Find the word "texttt" below. Copy each line that has it.
----------------
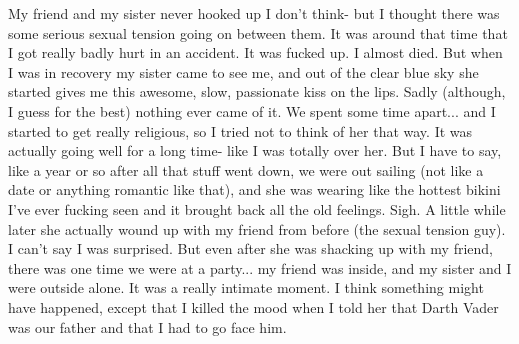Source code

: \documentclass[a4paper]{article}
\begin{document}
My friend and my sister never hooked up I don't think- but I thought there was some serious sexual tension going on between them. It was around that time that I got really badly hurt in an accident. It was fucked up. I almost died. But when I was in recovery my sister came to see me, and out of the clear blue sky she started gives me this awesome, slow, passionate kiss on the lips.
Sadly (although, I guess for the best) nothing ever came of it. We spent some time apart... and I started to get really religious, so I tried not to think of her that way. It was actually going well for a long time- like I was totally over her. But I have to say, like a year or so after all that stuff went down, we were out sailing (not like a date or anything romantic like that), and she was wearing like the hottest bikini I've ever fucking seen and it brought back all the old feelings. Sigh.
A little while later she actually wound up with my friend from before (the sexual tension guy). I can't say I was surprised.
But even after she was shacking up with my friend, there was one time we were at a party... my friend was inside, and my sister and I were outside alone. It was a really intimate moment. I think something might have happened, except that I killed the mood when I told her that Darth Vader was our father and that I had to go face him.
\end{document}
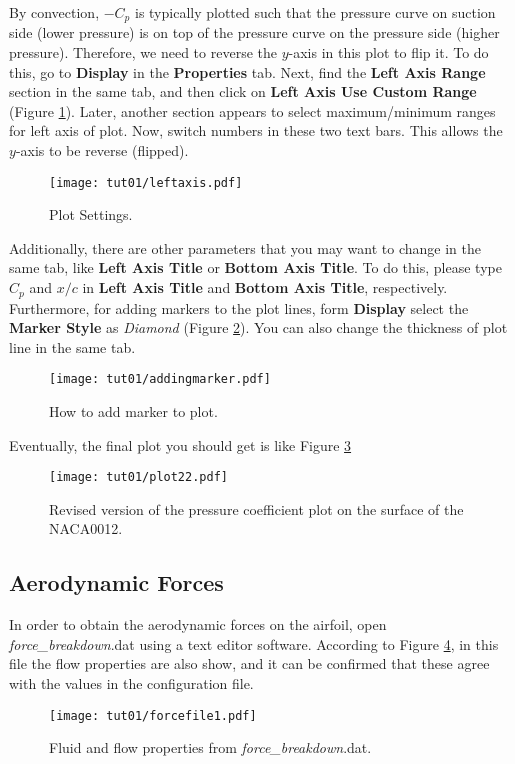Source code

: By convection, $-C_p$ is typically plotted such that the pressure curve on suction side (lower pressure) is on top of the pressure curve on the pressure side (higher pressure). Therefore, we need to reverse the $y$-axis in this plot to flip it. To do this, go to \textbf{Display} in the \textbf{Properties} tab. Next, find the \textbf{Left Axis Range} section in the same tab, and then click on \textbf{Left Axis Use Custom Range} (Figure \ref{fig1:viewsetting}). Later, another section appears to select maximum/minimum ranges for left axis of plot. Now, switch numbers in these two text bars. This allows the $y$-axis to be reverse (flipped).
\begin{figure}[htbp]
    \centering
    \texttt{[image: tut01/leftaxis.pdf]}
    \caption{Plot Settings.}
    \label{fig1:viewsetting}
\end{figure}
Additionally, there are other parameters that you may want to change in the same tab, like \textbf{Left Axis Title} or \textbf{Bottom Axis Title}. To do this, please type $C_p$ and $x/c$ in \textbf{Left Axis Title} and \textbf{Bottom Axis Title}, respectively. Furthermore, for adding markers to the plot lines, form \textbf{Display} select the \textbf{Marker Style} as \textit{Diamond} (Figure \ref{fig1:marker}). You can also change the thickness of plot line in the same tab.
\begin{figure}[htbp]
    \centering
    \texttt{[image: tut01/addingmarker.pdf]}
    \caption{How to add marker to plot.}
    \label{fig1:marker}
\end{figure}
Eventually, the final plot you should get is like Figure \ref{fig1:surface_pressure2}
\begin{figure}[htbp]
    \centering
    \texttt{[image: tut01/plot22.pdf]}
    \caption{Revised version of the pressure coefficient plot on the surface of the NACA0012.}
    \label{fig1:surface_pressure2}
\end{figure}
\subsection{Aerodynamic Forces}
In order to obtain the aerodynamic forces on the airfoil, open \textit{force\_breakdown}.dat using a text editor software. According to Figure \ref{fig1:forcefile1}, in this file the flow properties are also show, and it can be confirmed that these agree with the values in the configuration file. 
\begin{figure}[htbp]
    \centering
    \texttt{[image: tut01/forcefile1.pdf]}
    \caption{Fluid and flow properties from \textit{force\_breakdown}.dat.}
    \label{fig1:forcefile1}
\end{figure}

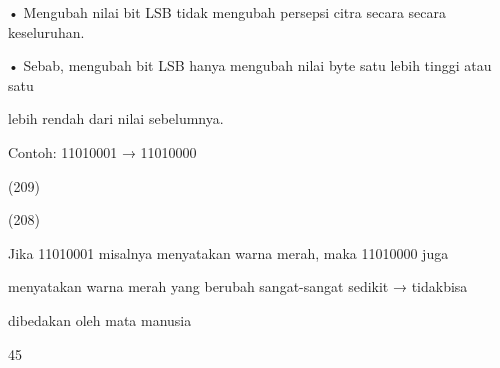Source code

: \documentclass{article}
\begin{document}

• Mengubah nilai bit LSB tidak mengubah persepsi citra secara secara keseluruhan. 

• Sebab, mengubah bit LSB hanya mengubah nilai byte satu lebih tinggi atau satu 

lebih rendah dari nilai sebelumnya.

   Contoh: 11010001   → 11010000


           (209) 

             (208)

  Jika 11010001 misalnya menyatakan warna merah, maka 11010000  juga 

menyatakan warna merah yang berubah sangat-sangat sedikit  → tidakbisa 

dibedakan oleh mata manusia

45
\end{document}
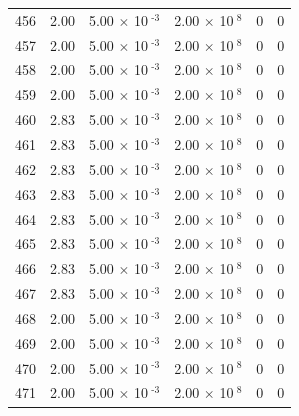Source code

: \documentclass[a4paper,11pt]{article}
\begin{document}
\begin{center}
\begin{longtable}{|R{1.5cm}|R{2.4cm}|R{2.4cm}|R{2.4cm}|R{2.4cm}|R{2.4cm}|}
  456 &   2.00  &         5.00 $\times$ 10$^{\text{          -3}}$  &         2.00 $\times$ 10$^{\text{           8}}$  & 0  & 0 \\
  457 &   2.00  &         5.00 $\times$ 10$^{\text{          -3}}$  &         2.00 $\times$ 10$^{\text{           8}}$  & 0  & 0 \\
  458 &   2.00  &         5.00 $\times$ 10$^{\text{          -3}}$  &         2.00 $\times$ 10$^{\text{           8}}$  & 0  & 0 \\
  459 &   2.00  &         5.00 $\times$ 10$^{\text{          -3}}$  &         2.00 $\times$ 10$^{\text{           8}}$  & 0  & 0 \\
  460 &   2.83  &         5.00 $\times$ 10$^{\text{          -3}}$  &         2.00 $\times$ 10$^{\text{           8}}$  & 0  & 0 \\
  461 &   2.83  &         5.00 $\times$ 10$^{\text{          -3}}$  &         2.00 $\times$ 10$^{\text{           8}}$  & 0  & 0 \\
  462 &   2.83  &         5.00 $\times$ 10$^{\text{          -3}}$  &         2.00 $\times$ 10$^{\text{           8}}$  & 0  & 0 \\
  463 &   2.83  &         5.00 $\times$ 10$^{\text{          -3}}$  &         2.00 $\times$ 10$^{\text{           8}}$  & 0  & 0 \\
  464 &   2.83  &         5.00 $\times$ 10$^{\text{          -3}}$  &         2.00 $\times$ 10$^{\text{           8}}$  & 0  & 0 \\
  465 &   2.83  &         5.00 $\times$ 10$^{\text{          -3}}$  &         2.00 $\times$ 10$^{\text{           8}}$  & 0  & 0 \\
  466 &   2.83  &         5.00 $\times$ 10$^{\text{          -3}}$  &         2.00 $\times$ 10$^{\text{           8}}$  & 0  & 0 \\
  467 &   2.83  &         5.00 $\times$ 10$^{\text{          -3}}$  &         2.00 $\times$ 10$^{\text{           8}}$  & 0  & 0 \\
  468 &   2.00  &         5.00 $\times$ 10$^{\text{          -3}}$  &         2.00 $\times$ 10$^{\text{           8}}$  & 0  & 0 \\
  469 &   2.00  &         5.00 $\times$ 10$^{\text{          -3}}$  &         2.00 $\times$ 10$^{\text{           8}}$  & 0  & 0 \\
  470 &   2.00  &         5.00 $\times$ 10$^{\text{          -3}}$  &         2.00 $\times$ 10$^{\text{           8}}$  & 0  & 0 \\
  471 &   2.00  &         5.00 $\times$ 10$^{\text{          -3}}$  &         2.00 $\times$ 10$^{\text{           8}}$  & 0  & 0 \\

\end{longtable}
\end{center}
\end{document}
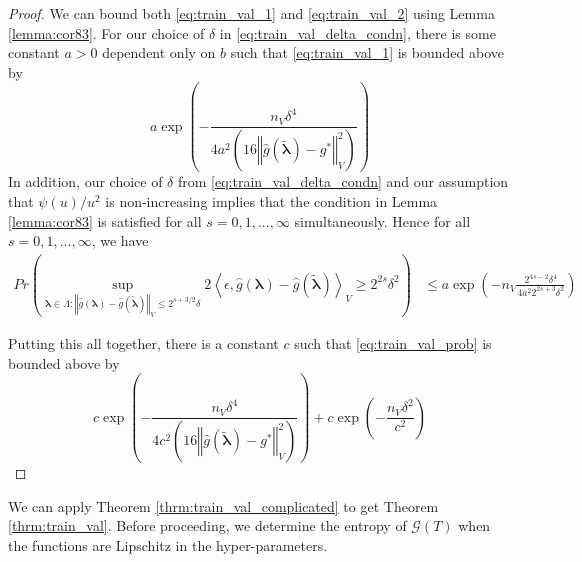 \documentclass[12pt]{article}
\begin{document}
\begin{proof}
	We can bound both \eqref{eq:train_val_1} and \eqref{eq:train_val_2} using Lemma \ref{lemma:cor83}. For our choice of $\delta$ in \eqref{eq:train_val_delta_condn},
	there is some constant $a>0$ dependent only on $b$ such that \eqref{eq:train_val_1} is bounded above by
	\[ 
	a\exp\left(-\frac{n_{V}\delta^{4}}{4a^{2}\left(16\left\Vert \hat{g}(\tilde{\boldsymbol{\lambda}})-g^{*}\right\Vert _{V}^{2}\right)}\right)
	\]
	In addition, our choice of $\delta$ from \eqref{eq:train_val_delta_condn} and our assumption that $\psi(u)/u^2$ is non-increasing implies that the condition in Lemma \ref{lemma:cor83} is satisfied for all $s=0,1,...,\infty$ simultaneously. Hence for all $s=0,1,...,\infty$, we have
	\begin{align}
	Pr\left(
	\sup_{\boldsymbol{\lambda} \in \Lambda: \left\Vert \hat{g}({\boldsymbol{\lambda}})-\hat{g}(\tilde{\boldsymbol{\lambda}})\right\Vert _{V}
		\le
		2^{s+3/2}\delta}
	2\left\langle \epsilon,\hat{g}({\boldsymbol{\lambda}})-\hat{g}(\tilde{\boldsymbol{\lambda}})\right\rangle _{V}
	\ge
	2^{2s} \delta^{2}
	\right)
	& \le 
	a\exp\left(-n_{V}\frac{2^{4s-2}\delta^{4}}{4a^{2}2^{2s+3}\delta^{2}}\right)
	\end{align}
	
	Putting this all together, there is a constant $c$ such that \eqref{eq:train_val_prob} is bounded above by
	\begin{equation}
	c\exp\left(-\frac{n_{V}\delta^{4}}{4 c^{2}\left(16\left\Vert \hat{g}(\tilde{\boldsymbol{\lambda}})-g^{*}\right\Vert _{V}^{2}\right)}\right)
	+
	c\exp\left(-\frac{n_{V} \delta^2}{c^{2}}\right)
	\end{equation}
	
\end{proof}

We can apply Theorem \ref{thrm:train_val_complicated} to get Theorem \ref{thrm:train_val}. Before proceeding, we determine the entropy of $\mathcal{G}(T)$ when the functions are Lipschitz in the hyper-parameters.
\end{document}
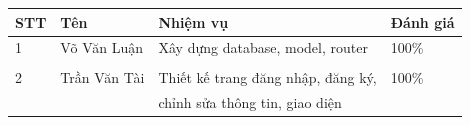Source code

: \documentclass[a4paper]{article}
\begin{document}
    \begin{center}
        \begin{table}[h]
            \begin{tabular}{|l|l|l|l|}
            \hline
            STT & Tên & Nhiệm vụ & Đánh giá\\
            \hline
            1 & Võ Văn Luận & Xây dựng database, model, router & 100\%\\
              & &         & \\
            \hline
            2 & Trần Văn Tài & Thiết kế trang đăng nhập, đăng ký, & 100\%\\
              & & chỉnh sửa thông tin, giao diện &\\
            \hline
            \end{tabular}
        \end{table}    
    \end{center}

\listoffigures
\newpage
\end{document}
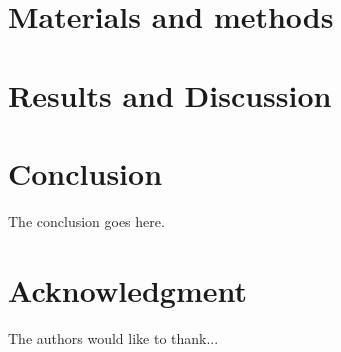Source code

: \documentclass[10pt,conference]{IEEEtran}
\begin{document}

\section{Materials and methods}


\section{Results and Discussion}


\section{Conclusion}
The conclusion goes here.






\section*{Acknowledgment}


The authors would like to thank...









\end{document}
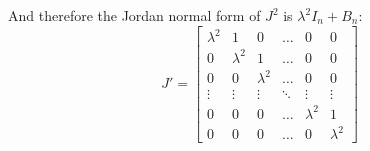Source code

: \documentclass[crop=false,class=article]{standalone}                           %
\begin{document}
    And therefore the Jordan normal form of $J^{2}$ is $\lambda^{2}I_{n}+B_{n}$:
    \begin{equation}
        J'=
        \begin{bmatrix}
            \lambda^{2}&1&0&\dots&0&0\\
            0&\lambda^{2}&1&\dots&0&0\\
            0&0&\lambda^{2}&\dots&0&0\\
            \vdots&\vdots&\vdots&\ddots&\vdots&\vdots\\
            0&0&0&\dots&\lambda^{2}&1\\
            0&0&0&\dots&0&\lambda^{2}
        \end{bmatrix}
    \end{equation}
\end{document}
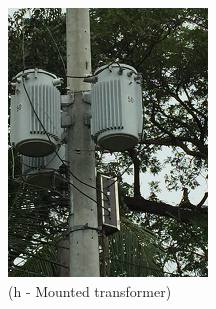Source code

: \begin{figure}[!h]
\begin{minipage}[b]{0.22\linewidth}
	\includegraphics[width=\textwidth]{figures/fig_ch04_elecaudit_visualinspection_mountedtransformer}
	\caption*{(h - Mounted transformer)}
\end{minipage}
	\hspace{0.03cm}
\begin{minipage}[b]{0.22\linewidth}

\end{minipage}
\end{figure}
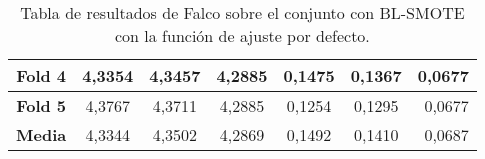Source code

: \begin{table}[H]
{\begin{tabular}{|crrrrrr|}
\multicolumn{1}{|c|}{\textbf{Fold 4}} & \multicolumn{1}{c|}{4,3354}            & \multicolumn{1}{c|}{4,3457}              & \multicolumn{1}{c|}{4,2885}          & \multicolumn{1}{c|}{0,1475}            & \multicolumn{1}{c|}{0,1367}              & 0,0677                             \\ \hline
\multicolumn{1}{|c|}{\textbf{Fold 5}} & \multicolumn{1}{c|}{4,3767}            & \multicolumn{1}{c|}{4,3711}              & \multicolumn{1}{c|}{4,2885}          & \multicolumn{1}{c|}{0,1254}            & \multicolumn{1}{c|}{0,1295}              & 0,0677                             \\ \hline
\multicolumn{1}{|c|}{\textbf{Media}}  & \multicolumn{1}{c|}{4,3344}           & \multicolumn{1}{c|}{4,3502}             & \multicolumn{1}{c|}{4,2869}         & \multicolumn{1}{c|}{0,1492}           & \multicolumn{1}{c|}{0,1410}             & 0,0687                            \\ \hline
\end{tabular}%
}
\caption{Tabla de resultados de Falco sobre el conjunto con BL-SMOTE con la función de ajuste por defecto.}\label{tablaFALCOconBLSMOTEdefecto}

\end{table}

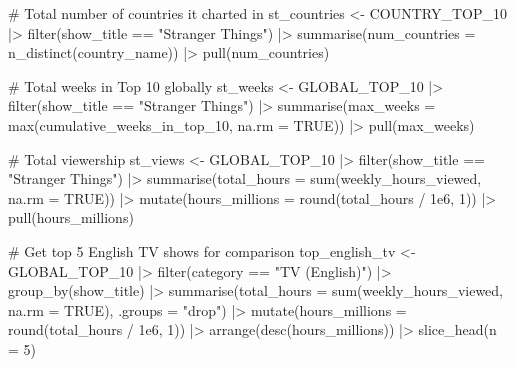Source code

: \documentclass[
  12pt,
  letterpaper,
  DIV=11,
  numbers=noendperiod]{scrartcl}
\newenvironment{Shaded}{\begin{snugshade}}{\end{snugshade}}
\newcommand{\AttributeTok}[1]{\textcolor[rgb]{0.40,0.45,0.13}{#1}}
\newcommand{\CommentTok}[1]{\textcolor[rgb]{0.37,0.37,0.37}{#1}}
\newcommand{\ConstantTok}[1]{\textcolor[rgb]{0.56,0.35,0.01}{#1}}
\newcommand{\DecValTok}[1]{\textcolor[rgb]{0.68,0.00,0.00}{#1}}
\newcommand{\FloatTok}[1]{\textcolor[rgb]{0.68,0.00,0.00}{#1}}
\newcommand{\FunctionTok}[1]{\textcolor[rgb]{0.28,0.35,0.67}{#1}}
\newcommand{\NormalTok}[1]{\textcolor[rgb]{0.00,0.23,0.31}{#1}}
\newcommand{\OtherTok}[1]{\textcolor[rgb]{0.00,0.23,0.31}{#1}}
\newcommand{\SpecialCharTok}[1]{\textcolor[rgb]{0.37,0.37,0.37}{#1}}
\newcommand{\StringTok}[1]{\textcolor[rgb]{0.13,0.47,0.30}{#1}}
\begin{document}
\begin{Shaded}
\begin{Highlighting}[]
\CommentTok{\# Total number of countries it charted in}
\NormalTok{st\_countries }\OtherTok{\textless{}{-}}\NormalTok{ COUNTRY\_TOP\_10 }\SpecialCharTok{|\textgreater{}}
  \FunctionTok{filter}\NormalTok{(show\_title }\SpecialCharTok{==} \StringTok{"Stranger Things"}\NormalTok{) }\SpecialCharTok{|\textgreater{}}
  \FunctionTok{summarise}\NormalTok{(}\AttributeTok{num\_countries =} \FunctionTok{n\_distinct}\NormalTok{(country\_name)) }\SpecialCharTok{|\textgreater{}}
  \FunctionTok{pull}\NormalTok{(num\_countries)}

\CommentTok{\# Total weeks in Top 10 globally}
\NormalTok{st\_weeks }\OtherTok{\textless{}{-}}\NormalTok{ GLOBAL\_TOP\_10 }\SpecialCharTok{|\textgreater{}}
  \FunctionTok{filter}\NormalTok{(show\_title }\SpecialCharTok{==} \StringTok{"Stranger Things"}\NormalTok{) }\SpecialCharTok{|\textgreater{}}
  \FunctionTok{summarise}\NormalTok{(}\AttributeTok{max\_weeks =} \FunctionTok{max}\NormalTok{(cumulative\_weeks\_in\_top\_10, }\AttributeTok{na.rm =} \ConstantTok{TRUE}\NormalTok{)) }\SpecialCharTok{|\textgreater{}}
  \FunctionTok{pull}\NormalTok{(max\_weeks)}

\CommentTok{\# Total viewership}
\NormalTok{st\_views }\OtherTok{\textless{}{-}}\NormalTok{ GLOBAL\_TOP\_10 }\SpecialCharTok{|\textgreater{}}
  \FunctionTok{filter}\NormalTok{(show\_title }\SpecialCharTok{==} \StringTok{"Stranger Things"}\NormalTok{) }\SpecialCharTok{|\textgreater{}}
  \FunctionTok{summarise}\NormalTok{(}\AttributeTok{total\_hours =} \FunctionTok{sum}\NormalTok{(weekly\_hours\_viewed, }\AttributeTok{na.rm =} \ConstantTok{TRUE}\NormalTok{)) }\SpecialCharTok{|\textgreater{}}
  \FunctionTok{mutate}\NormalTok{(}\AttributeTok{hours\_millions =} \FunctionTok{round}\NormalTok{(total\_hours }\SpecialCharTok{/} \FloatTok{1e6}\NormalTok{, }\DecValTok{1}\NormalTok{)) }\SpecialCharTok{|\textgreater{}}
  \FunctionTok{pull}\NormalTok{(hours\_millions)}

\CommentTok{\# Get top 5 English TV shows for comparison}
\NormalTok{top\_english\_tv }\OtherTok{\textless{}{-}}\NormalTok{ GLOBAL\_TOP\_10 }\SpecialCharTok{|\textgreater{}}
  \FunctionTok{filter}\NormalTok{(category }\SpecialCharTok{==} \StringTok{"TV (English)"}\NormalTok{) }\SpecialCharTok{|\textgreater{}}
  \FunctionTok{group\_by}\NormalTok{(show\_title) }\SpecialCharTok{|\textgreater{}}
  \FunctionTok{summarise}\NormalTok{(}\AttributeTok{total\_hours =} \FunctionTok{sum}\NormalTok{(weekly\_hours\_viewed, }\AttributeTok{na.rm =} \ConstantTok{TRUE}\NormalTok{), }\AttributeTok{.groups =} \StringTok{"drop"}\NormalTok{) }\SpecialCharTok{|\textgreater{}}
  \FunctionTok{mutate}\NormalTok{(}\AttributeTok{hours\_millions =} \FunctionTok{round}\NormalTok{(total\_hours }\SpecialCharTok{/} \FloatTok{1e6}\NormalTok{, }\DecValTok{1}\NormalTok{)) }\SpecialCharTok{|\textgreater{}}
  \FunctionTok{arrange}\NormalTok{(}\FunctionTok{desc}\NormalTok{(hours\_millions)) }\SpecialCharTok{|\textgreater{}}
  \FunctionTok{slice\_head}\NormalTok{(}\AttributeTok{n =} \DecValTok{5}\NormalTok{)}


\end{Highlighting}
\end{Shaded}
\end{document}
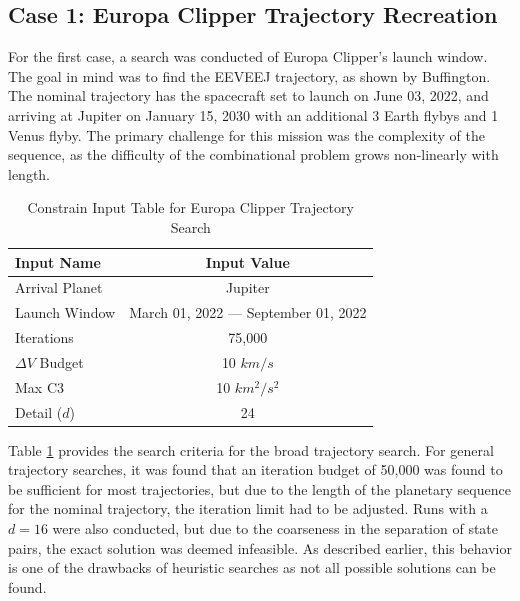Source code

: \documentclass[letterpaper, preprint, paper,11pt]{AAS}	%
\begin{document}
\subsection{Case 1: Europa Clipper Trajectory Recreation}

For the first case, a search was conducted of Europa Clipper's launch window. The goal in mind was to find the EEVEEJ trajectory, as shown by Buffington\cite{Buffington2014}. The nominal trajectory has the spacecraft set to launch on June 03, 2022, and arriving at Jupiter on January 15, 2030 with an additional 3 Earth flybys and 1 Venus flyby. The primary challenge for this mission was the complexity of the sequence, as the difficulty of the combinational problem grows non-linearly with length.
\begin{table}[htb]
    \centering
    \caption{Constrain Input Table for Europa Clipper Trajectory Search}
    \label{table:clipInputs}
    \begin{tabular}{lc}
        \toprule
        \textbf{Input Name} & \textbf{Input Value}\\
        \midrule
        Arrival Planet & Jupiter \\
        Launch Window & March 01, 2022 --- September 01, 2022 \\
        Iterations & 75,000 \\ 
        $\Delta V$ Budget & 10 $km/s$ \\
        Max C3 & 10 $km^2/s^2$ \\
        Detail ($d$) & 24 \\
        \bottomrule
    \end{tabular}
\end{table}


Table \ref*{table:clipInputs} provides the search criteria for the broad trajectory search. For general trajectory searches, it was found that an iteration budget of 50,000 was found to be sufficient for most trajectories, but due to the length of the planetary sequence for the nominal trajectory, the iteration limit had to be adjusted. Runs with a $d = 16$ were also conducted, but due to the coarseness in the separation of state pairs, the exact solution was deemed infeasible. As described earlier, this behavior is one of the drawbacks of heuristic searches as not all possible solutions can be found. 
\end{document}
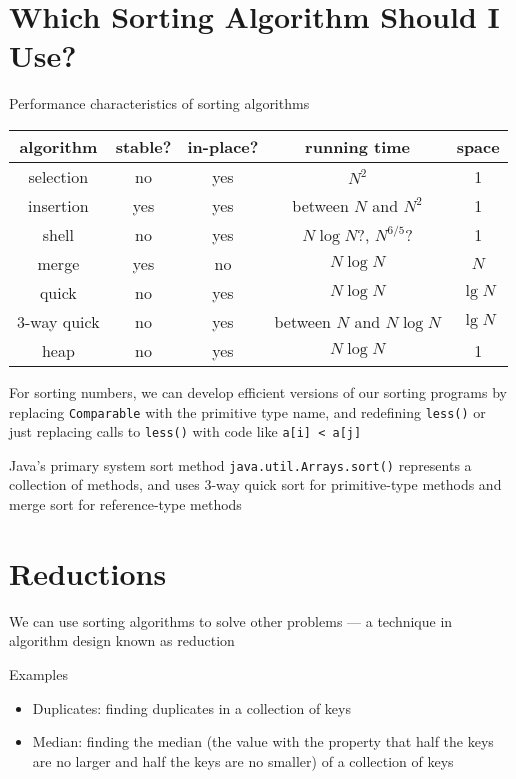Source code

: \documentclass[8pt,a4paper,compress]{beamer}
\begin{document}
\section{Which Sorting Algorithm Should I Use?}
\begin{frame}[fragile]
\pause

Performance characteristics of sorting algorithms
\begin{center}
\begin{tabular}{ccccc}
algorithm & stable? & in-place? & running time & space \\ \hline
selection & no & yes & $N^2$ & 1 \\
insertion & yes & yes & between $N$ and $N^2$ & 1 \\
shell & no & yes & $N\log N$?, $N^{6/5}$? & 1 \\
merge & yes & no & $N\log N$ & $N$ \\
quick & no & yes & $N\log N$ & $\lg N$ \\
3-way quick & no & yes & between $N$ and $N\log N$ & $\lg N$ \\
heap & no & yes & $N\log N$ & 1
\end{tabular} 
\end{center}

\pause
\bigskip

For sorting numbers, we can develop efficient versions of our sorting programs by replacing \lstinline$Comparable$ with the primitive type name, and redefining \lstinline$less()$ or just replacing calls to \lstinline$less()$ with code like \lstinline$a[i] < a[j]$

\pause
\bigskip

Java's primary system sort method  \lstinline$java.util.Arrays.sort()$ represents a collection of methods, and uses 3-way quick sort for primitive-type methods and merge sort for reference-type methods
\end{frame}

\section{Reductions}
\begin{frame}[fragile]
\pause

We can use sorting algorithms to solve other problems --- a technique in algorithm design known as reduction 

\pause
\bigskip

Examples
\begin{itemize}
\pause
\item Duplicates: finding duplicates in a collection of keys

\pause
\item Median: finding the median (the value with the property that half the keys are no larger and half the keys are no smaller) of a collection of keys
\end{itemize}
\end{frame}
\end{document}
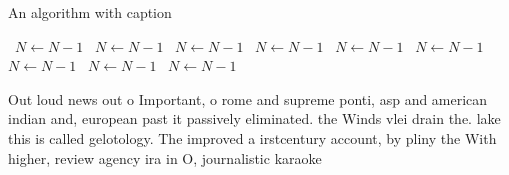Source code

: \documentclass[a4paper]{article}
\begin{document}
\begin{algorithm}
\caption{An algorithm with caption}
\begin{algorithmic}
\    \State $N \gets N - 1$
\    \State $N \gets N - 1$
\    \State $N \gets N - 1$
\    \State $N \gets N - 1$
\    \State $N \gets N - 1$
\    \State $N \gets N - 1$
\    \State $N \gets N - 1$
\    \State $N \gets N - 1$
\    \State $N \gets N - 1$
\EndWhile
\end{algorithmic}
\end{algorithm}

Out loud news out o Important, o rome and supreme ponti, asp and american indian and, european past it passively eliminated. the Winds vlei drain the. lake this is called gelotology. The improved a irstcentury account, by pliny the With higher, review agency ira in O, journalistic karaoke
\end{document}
----------------
◆ **Your response**:
    \texttt{[image: tut01/leftaxis.pdf]}
    \texttt{[image: tut01/addingmarker.pdf]}
    \texttt{[image: tut01/plot22.pdf]}
    \texttt{[image: tut01/forcefile1.pdf]}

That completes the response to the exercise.